Work task: Pull from the data below each line where the word "obcca" occurs, and copy it.

Records for this exercise:

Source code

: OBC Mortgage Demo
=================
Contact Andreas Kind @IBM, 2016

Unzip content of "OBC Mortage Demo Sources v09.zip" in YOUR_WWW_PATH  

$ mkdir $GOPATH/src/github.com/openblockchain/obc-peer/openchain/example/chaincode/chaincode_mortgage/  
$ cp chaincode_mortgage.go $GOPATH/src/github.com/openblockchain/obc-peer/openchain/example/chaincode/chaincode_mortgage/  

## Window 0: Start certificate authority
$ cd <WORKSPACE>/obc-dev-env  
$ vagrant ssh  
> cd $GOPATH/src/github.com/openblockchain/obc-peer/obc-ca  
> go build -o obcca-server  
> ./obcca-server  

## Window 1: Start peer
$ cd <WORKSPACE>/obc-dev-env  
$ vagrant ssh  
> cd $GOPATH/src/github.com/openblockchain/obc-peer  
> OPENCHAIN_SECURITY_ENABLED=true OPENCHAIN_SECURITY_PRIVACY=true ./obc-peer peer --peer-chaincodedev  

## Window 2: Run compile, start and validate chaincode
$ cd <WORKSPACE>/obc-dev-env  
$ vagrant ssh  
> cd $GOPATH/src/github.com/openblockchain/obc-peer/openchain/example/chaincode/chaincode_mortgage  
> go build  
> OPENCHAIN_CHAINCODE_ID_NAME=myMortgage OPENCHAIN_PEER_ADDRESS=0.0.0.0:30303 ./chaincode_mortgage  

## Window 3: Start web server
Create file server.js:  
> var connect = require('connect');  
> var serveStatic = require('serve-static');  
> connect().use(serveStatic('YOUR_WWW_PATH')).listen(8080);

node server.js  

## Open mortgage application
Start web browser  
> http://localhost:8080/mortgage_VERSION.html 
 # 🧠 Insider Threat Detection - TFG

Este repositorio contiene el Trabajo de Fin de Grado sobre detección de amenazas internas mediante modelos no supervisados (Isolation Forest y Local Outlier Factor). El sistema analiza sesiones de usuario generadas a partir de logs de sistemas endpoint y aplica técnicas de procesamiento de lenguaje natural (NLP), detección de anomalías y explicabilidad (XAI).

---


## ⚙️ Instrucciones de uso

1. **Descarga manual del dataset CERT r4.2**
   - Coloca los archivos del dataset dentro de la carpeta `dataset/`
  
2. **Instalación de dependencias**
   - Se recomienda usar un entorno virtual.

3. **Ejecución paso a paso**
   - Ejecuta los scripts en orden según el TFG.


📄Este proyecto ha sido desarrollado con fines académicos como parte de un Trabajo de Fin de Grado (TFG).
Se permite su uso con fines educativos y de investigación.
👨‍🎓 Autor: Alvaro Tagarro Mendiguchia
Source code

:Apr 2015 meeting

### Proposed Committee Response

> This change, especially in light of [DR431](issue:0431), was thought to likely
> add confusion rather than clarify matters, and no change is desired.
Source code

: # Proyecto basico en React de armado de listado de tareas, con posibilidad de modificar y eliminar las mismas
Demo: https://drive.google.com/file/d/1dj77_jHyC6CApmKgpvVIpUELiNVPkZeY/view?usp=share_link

Task answer:
> go build -o obcca-server  
> ./obcca-server  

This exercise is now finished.